Nothing is needed except the lines below that run from the one with "jenis data. |" through the one with "setiap record. |", repeated exactly.

[Recorded data]
%%
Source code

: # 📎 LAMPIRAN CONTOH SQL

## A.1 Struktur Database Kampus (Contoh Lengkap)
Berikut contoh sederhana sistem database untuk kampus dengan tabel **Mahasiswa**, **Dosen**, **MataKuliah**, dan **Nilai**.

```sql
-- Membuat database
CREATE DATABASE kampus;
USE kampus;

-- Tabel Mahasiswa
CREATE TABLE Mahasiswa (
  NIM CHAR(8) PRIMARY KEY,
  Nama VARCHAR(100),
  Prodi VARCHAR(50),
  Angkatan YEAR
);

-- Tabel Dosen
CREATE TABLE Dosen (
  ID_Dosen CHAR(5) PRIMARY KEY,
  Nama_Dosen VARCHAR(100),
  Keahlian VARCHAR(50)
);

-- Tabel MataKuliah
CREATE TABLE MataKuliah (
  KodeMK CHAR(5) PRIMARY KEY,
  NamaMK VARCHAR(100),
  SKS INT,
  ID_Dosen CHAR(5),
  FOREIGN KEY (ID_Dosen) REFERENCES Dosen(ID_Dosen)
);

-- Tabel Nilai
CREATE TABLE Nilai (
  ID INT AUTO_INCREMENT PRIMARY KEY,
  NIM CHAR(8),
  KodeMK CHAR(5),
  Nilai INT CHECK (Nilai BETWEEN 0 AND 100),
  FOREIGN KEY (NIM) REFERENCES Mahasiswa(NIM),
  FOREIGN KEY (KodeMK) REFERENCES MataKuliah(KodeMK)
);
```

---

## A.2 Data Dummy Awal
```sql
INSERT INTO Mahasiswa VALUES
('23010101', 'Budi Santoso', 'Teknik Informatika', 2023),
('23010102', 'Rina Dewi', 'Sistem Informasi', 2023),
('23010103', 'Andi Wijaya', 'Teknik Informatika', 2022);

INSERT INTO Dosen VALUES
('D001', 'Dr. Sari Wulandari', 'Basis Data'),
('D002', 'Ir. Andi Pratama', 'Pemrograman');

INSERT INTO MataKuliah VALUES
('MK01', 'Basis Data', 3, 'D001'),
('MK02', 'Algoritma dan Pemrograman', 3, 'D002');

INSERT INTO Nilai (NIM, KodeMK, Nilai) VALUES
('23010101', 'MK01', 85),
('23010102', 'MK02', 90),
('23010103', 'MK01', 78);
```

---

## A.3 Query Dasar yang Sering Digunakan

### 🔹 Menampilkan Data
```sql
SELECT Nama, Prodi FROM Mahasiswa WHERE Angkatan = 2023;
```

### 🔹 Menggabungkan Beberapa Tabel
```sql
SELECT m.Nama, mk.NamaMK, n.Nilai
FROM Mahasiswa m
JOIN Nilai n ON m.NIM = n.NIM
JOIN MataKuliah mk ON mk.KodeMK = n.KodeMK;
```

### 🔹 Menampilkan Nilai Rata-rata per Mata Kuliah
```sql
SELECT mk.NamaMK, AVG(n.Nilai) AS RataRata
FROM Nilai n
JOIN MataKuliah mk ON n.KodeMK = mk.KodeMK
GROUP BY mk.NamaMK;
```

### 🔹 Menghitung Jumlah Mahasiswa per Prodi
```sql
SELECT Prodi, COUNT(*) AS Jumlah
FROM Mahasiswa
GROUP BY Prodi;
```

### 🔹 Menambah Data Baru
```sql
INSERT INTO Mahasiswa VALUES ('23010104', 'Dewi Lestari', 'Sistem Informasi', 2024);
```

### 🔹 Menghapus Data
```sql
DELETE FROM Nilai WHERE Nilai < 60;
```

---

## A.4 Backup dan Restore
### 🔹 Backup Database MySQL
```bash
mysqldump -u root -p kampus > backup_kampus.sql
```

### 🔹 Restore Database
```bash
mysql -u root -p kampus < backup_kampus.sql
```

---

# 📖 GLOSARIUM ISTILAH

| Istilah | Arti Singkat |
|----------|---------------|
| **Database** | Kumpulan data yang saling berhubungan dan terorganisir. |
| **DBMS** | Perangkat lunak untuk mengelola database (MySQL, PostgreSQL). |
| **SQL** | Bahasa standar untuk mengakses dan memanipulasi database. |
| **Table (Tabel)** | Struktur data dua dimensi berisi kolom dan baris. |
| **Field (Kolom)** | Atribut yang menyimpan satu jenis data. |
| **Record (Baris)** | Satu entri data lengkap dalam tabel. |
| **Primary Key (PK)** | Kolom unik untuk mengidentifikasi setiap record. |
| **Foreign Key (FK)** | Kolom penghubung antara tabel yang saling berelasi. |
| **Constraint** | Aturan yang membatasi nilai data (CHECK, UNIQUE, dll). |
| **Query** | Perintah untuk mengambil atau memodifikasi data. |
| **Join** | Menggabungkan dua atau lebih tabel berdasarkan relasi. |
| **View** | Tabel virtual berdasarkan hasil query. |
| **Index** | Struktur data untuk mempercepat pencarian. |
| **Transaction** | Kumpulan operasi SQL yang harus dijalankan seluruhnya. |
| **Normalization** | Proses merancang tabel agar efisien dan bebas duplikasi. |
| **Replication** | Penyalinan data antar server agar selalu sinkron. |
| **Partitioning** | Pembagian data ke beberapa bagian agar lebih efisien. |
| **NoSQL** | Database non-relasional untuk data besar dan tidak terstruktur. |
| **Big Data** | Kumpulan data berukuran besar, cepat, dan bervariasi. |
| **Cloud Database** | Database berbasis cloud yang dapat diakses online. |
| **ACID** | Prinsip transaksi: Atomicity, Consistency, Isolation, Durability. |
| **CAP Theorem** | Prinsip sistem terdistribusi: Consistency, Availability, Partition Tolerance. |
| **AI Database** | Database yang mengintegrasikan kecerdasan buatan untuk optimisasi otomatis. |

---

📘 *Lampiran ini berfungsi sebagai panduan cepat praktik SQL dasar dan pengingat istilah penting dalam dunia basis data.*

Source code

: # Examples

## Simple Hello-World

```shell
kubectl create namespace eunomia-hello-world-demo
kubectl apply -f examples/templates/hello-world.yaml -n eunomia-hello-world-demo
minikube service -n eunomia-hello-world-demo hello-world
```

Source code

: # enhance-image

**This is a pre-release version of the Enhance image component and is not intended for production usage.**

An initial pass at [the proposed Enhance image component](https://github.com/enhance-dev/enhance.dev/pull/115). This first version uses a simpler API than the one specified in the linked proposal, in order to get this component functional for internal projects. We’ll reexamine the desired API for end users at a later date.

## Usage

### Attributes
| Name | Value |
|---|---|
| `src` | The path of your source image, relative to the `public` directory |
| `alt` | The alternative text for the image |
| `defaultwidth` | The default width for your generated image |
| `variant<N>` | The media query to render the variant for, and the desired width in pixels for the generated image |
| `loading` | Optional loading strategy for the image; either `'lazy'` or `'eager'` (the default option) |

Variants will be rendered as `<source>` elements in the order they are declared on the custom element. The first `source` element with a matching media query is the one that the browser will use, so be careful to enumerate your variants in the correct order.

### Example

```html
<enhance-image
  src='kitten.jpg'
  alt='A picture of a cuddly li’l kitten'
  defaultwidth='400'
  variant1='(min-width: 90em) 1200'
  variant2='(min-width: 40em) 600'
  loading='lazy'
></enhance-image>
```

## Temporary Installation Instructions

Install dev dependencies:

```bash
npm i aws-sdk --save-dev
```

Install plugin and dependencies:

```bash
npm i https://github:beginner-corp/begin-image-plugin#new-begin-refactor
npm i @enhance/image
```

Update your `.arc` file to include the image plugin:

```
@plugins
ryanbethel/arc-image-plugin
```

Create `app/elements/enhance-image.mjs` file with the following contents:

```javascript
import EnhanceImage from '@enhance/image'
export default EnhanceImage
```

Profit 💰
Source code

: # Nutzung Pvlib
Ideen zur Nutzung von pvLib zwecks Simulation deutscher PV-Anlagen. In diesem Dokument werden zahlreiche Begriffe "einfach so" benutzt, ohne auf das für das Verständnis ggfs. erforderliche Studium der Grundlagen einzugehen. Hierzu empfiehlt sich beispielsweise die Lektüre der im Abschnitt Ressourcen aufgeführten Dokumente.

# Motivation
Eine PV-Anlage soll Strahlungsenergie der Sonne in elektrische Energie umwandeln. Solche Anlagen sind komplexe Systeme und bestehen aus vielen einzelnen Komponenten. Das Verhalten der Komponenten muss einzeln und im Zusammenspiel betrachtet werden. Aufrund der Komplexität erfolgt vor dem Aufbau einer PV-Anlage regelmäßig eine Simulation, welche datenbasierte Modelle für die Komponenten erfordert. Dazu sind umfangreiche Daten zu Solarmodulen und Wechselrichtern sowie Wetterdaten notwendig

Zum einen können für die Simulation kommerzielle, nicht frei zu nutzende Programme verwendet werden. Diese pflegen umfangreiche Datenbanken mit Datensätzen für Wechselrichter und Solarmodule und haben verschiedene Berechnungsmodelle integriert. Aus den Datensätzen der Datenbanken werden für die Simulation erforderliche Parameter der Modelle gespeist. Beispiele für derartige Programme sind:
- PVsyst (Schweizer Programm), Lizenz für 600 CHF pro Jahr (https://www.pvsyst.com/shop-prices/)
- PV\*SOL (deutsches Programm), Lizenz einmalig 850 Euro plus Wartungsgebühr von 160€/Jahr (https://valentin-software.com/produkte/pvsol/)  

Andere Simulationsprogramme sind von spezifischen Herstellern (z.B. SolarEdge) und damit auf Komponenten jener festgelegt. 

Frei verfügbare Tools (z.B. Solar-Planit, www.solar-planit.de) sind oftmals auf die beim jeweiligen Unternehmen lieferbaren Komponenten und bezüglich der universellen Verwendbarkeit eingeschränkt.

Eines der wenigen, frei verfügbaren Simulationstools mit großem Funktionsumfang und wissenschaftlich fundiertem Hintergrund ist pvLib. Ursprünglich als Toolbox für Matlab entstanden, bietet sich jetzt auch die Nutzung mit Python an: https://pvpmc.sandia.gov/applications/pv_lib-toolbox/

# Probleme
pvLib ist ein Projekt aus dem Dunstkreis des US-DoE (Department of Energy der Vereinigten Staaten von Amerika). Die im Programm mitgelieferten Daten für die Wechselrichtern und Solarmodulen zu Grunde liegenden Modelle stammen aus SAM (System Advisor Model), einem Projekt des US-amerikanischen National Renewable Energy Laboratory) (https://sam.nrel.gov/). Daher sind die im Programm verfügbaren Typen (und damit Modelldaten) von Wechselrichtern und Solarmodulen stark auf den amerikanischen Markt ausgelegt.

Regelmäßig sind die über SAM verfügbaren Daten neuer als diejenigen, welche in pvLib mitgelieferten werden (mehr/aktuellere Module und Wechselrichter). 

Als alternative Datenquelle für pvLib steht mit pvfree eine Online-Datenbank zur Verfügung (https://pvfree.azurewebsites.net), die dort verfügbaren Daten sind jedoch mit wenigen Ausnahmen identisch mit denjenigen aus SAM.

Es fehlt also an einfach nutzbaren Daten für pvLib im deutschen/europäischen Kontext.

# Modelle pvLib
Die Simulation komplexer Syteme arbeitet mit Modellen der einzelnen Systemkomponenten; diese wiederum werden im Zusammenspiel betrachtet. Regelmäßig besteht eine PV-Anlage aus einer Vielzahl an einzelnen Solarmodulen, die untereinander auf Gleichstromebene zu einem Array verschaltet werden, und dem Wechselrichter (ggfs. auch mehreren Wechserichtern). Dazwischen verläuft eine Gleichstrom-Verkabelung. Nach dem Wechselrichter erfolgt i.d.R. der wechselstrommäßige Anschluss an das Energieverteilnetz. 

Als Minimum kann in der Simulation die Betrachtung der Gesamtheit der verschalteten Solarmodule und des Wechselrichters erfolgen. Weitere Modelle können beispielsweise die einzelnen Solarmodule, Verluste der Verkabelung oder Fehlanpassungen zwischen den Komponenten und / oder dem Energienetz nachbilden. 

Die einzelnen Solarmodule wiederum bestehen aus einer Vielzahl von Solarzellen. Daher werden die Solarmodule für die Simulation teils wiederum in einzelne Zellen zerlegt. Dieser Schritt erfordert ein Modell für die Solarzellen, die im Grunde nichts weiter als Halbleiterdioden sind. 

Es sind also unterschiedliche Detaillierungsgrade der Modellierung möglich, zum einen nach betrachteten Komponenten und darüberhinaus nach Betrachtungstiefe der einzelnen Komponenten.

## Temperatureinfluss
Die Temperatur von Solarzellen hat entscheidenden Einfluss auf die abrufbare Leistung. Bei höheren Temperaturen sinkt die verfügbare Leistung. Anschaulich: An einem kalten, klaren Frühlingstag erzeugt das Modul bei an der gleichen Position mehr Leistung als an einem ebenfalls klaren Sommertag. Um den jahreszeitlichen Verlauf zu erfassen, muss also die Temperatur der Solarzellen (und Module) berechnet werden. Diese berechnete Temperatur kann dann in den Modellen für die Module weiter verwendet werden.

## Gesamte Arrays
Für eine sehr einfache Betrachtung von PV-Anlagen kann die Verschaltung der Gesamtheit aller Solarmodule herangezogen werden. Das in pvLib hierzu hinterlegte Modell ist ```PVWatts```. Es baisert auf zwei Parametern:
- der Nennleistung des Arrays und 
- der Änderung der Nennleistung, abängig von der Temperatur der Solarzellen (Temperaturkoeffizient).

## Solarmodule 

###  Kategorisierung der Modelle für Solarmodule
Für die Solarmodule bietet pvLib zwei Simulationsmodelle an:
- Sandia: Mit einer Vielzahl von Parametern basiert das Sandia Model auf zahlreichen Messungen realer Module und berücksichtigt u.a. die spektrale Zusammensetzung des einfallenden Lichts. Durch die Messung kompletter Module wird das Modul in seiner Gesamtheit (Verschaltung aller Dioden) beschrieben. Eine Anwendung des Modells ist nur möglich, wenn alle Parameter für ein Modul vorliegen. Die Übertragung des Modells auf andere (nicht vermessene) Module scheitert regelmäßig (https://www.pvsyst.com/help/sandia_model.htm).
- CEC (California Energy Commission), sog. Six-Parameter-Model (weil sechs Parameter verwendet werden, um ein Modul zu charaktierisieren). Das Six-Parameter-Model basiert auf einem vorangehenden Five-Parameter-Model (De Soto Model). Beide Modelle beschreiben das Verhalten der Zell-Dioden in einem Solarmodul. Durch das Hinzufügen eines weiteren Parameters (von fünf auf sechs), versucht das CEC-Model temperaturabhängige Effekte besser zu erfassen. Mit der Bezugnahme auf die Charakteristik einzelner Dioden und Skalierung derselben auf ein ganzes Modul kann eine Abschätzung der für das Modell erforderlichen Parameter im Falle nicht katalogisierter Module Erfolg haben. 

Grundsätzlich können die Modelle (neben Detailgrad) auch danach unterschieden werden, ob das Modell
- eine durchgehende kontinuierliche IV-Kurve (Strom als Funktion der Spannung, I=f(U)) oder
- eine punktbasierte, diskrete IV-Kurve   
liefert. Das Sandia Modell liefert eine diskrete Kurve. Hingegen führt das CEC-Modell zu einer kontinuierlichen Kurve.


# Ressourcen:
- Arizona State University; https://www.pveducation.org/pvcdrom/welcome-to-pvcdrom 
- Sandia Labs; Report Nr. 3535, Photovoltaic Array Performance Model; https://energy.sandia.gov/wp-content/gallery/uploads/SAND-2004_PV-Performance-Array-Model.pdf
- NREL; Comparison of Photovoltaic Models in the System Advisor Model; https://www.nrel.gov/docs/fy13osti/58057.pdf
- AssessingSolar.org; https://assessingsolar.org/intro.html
%%
### Response to this task
| **Field (Kolom)** | Atribut yang menyimpan satu jenis data. |
| **Record (Baris)** | Satu entri data lengkap dalam tabel. |
| **Primary Key (PK)** | Kolom unik untuk mengidentifikasi setiap record. |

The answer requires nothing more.